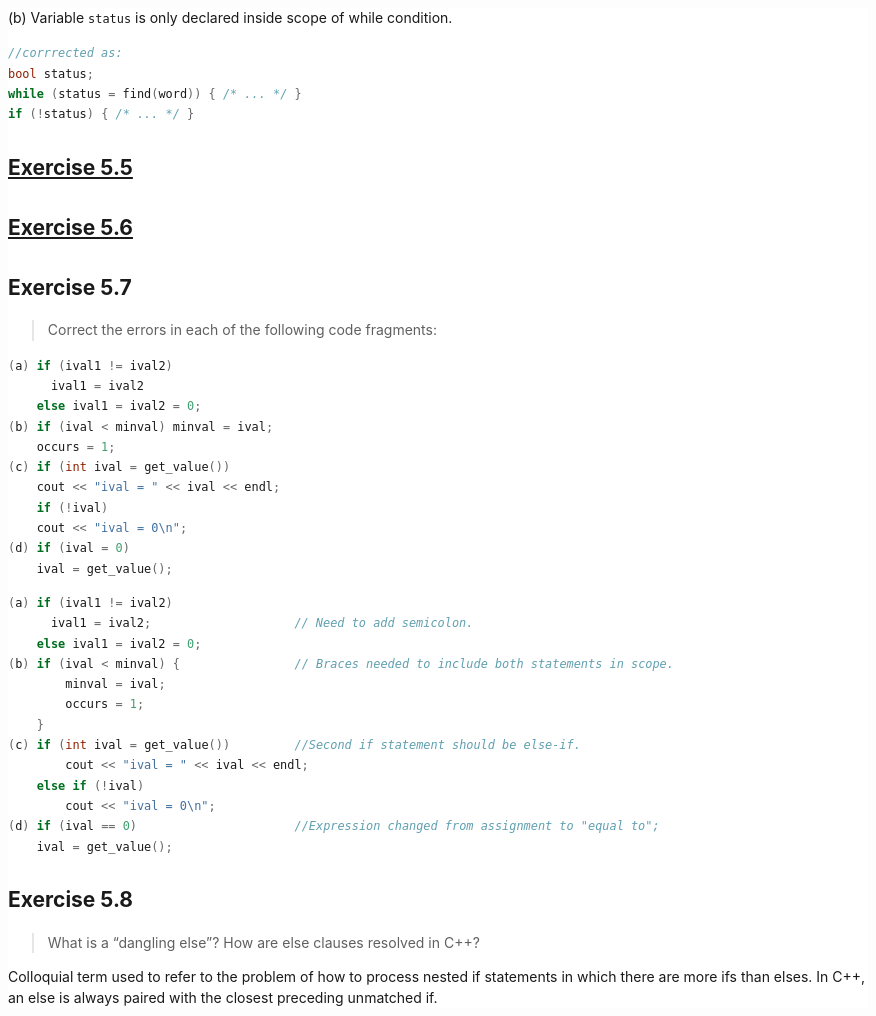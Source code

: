 (b) Variable `status` is only declared inside scope of while condition.

```cpp
//corrrected as:
bool status;
while (status = find(word)) { /* ... */ }
if (!status) { /* ... */ }
```  

## [Exercise 5.5](ex5_5.cpp)

## [Exercise 5.6](ex5_6.cpp)

## Exercise 5.7

> Correct the errors in each of the following code fragments:

```cpp
(a) if (ival1 != ival2) 
      ival1 = ival2
    else ival1 = ival2 = 0;
(b) if (ival < minval) minval = ival;
    occurs = 1;
(c) if (int ival = get_value())
    cout << "ival = " << ival << endl;
    if (!ival)
    cout << "ival = 0\n";
(d) if (ival = 0)
    ival = get_value();
```

```c++
(a) if (ival1 != ival2) 
      ival1 = ival2;                    // Need to add semicolon.
    else ival1 = ival2 = 0;
(b) if (ival < minval) {                // Braces needed to include both statements in scope.
        minval = ival;
        occurs = 1;
    }
(c) if (int ival = get_value())         //Second if statement should be else-if.
        cout << "ival = " << ival << endl;
    else if (!ival)
        cout << "ival = 0\n";
(d) if (ival == 0)                      //Expression changed from assignment to "equal to";
    ival = get_value();
```

## Exercise 5.8

> What is a “dangling else”? How are else clauses resolved in C++?

Colloquial term used to refer to the problem of how to process nested if statements in which there are more ifs than
elses. In C++, an else is always paired with the closest preceding unmatched if.
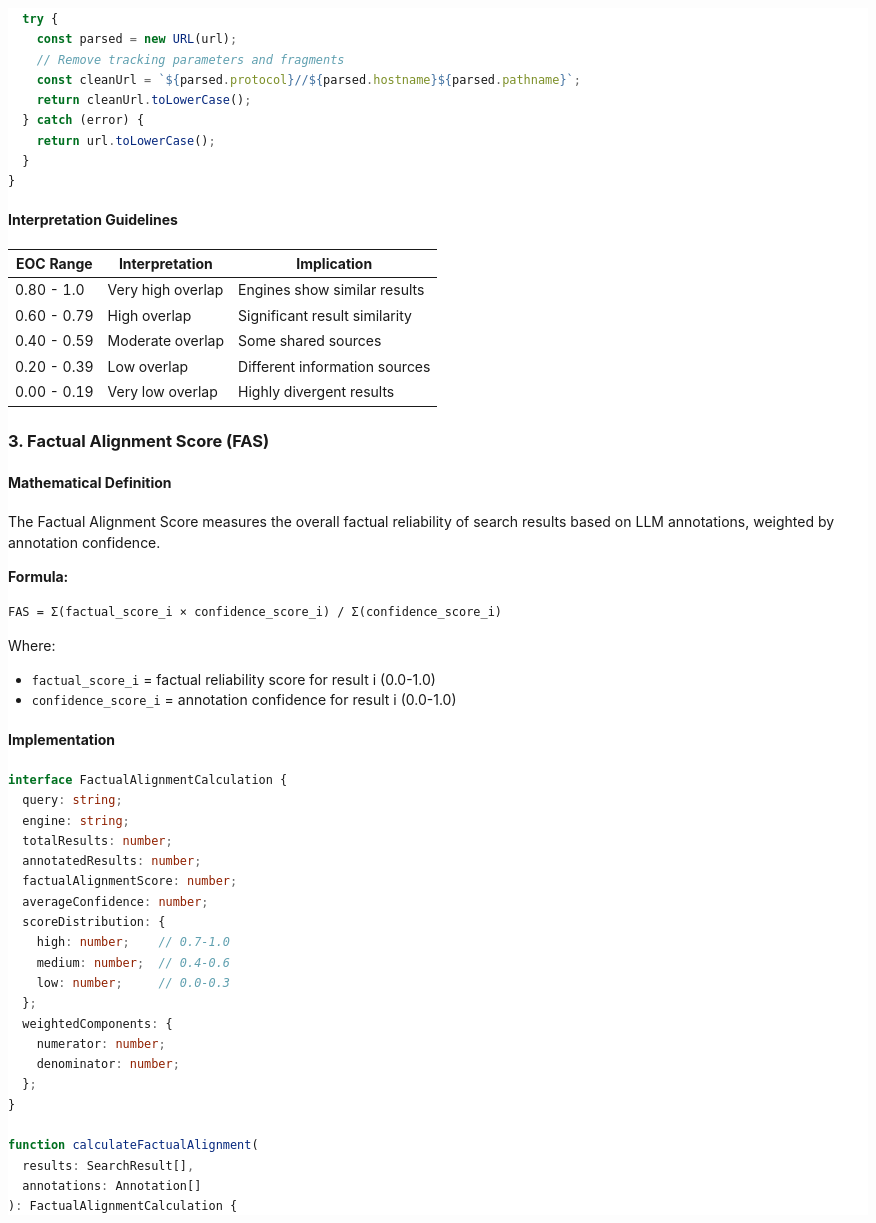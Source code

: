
 ```typescript
  try {
    const parsed = new URL(url);
    // Remove tracking parameters and fragments
    const cleanUrl = `${parsed.protocol}//${parsed.hostname}${parsed.pathname}`;
    return cleanUrl.toLowerCase();
  } catch (error) {
    return url.toLowerCase();
  }
}
```

#### Interpretation Guidelines

| EOC Range | Interpretation | Implication |
|-----------|----------------|-------------|
| 0.80 - 1.0 | Very high overlap | Engines show similar results |
| 0.60 - 0.79 | High overlap | Significant result similarity |
| 0.40 - 0.59 | Moderate overlap | Some shared sources |
| 0.20 - 0.39 | Low overlap | Different information sources |
| 0.00 - 0.19 | Very low overlap | Highly divergent results |

### 3. Factual Alignment Score (FAS)

#### Mathematical Definition

The Factual Alignment Score measures the overall factual reliability of search results based on LLM annotations, weighted by annotation confidence.

**Formula:**
```
FAS = Σ(factual_score_i × confidence_score_i) / Σ(confidence_score_i)
```

Where:
- `factual_score_i` = factual reliability score for result i (0.0-1.0)
- `confidence_score_i` = annotation confidence for result i (0.0-1.0)

#### Implementation

```typescript
interface FactualAlignmentCalculation {
  query: string;
  engine: string;
  totalResults: number;
  annotatedResults: number;
  factualAlignmentScore: number;
  averageConfidence: number;
  scoreDistribution: {
    high: number;    // 0.7-1.0
    medium: number;  // 0.4-0.6
    low: number;     // 0.0-0.3
  };
  weightedComponents: {
    numerator: number;
    denominator: number;
  };
}

function calculateFactualAlignment(
  results: SearchResult[],
  annotations: Annotation[]
): FactualAlignmentCalculation {
```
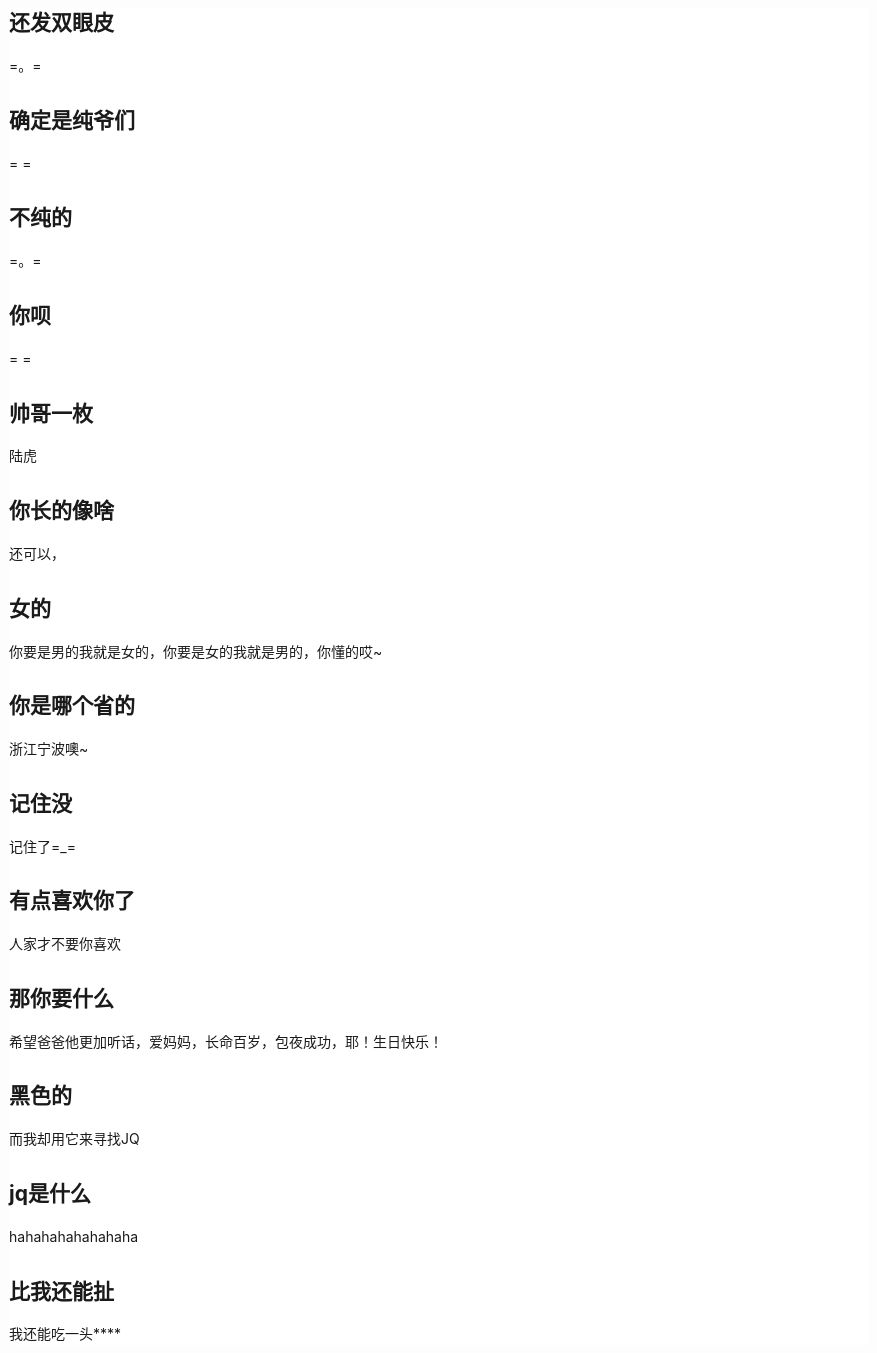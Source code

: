 ## 还发双眼皮
=。=

## 确定是纯爷们
= =

## 不纯的
=。=

## 你呗
= =

## 帅哥一枚
陆虎

## 你长的像啥
还可以，

## 女的
你要是男的我就是女的，你要是女的我就是男的，你懂的哎~

## 你是哪个省的
浙江宁波噢~

## 记住没
记住了=_=

## 有点喜欢你了
人家才不要你喜欢

## 那你要什么
希望爸爸他更加听话，爱妈妈，长命百岁，包夜成功，耶！生日快乐！

## 黑色的
而我却用它来寻找JQ

## jq是什么
hahahahahahahaha

## 比我还能扯
我还能吃一头****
· · · · ·
Reproduce the data above word for word and omit the images.

**Answer box**
Source code

: (b) Variable `status` is only declared inside scope of while condition.

```cpp
//corrrected as:
bool status;
while (status = find(word)) { /* ... */ }
if (!status) { /* ... */ }
```  

## [Exercise 5.5](ex5_5.cpp)

## [Exercise 5.6](ex5_6.cpp)

## Exercise 5.7

> Correct the errors in each of the following code fragments:

```cpp
(a) if (ival1 != ival2) 
      ival1 = ival2
    else ival1 = ival2 = 0;
(b) if (ival < minval) minval = ival;
    occurs = 1;
(c) if (int ival = get_value())
    cout << "ival = " << ival << endl;
    if (!ival)
    cout << "ival = 0\n";
(d) if (ival = 0)
    ival = get_value();
```

```c++
(a) if (ival1 != ival2) 
      ival1 = ival2;                    // Need to add semicolon.
    else ival1 = ival2 = 0;
(b) if (ival < minval) {                // Braces needed to include both statements in scope.
        minval = ival;
        occurs = 1;
    }
(c) if (int ival = get_value())         //Second if statement should be else-if.
        cout << "ival = " << ival << endl;
    else if (!ival)
        cout << "ival = 0\n";
(d) if (ival == 0)                      //Expression changed from assignment to "equal to";
    ival = get_value();
```

## Exercise 5.8

> What is a “dangling else”? How are else clauses resolved in C++?

Colloquial term used to refer to the problem of how to process nested if statements in which there are more ifs than
elses. In C++, an else is always paired with the closest preceding unmatched if.
Source code

:
 ```typescript
  try {
    const parsed = new URL(url);
    // Remove tracking parameters and fragments
    const cleanUrl = `${parsed.protocol}//${parsed.hostname}${parsed.pathname}`;
    return cleanUrl.toLowerCase();
  } catch (error) {
    return url.toLowerCase();
  }
}
```

#### Interpretation Guidelines

| EOC Range | Interpretation | Implication |
|-----------|----------------|-------------|
| 0.80 - 1.0 | Very high overlap | Engines show similar results |
| 0.60 - 0.79 | High overlap | Significant result similarity |
| 0.40 - 0.59 | Moderate overlap | Some shared sources |
| 0.20 - 0.39 | Low overlap | Different information sources |
| 0.00 - 0.19 | Very low overlap | Highly divergent results |

### 3. Factual Alignment Score (FAS)

#### Mathematical Definition

The Factual Alignment Score measures the overall factual reliability of search results based on LLM annotations, weighted by annotation confidence.

**Formula:**
```
FAS = Σ(factual_score_i × confidence_score_i) / Σ(confidence_score_i)
```

Where:
- `factual_score_i` = factual reliability score for result i (0.0-1.0)
- `confidence_score_i` = annotation confidence for result i (0.0-1.0)

#### Implementation

```typescript
interface FactualAlignmentCalculation {
  query: string;
  engine: string;
  totalResults: number;
  annotatedResults: number;
  factualAlignmentScore: number;
  averageConfidence: number;
  scoreDistribution: {
    high: number;    // 0.7-1.0
    medium: number;  // 0.4-0.6
    low: number;     // 0.0-0.3
  };
  weightedComponents: {
    numerator: number;
    denominator: number;
  };
}

function calculateFactualAlignment(
  results: SearchResult[],
  annotations: Annotation[]
): FactualAlignmentCalculation {
```
Source code

: ## 还发双眼皮
=。=

## 确定是纯爷们
= =

## 不纯的
=。=

## 你呗
= =

## 帅哥一枚
陆虎

## 你长的像啥
还可以，

## 女的
你要是男的我就是女的，你要是女的我就是男的，你懂的哎~

## 你是哪个省的
浙江宁波噢~

## 记住没
记住了=_=

## 有点喜欢你了
人家才不要你喜欢

## 那你要什么
希望爸爸他更加听话，爱妈妈，长命百岁，包夜成功，耶！生日快乐！

## 黑色的
而我却用它来寻找JQ

## jq是什么
hahahahahahahaha

## 比我还能扯
我还能吃一头****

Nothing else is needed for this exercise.